Sebelum warung itu berdiri, di lahan tersebut menjadi lokasi berdirinya tugu pahlawan dan empat makam pahlawan kemerdekaan.
Baca juga: Stok Vaksin Menipis, Ketua Komisi V: Jangan Sampai Saat Animo Warga Tinggi, tapi Vaksinnya Habis
Akibatnya, tempat usaha kedua pasangan itu pun harus ditutup.
Kepala Dinas Penanaman Modal dan Perizinan Terpadu Satu Pintu (DPM-PTSP) Kabupaten Gowa, Indra Setiawan Abbas, mengatakan pendirian warung kopi itu tidak berizin.
"Kami telah cek di NIB (nomor izin berusaha) dan OSS (online single submision) dan data warung kopi tersebut belum ada," kata Indra, Rabu (28/7/2021).
Sedangkan Kepala Dinas Informasi dan Komunikasi (Infokom) Kabupaten Gowa Arifuddin Saeni menyebutkan, warung kopi itu berada di depan rumah Riana.
"Di sana ada tugu pahlawan dan makam pahlawan yang sekarang berubah menjadi warung kopi tapi kami belum mengambil tindakan untuk mengembalikan fasilatas sosial tersebut sebagaimana mestinya" kata Arifuddin Saeni saat dihubungi.
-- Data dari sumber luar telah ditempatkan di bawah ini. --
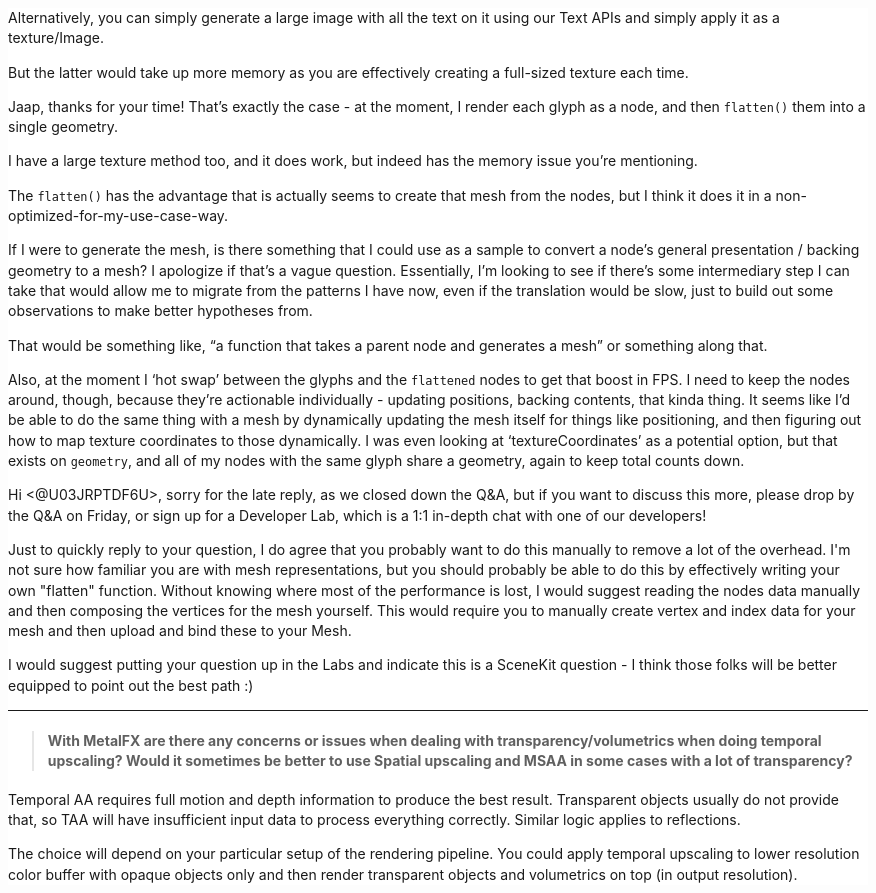 Alternatively, you can simply generate a large image with all the text on it using our Text APIs and simply apply it as a texture/Image.

But the latter would take up more memory as you are effectively creating a full-sized texture each time.

Jaap, thanks for your time! That’s exactly the case - at the moment, I render each glyph as a node, and then `flatten()` them into a single geometry.

I have a large texture method too, and it does work, but indeed has the memory issue you’re mentioning.

The `flatten()` has the advantage that is actually seems to create that mesh from the nodes, but I think it does it in a non-optimized-for-my-use-case-way.

If I were to generate the mesh, is there something that I could use as a sample to convert a node’s general presentation / backing geometry to a mesh? I apologize if that’s a vague question. Essentially, I’m looking to see if there’s some intermediary step I can take that would allow me to migrate from the patterns I have now, even if the translation would be slow, just to build out some observations to make better hypotheses from.

That would be something like, “a function that takes a parent node and generates a mesh” or something along that.

Also, at the moment I ‘hot swap’ between the glyphs and the `flattened` nodes to get that boost in FPS. I need to keep the nodes around, though, because they’re actionable individually - updating positions, backing contents, that kinda thing. It seems like I’d be able to do the same thing with a mesh by dynamically updating the mesh itself for things like positioning, and then figuring out how to map texture coordinates to those dynamically. I was even looking at ‘textureCoordinates’ as a potential option, but that exists on `geometry`, and all of my nodes with the same glyph share a geometry, again to keep total counts down.

Hi <@U03JRPTDF6U>, sorry for the late reply, as we closed down the Q&amp;A, but if you want to discuss this more, please drop by the Q&amp;A on Friday, or sign up for a Developer Lab, which is a 1:1 in-depth chat with one of our developers!

Just to quickly reply to your question, I do agree that you probably want to do this manually to remove a lot of the overhead. I'm not sure how familiar you are with mesh representations, but you should probably be able to do this by effectively writing your own "flatten" function. Without knowing where most of the performance is lost, I would suggest reading the nodes data manually and then composing the vertices for the mesh yourself. This would require you to manually create vertex and index data for your mesh and then upload and bind these to your Mesh.

I would suggest putting your question up in the Labs and indicate this is a SceneKit question - I think those folks will be better equipped to point out the best path :)

--- 
> ####  With MetalFX are there any concerns or issues when dealing with transparency/volumetrics when doing temporal upscaling?  Would it sometimes be better to use Spatial upscaling and MSAA in some cases with a lot of transparency?


Temporal AA requires full motion and depth information to produce the best result. Transparent objects usually do not provide that, so TAA will have insufficient input data to process everything correctly. Similar logic applies to reflections.

The choice will depend on your particular setup of the rendering pipeline. You could apply temporal upscaling to lower resolution color buffer with opaque objects only and then render transparent objects and volumetrics on top (in output resolution).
Baca juga: Dituding Hoaks Soal Hamil, Wanita Korban Pemukulan Oknum Satpol PP Dilapor Balik ke Polisi
Menanggapi penutupan warung kopinya, Riana mengakui memang belum pernah mengurus izin secara formal.
Hanya saja, dia mengatakan sudah meminta izin ke kepala desanya.
"Kalau izin dari Dinas Penanaman Modal (Gowa) memang kami belum ajukan karena kami anggap izin dari kantor desa sudah cukup," jelas Riana.
:quality(30):format(webp):focal(0.5x0.5:0.5x0.5)/aceh/foto/bank/originals/oknum-satpol-pp-pukul-ibu-hamil-saat-razia-warkop-di-gowa.jpg)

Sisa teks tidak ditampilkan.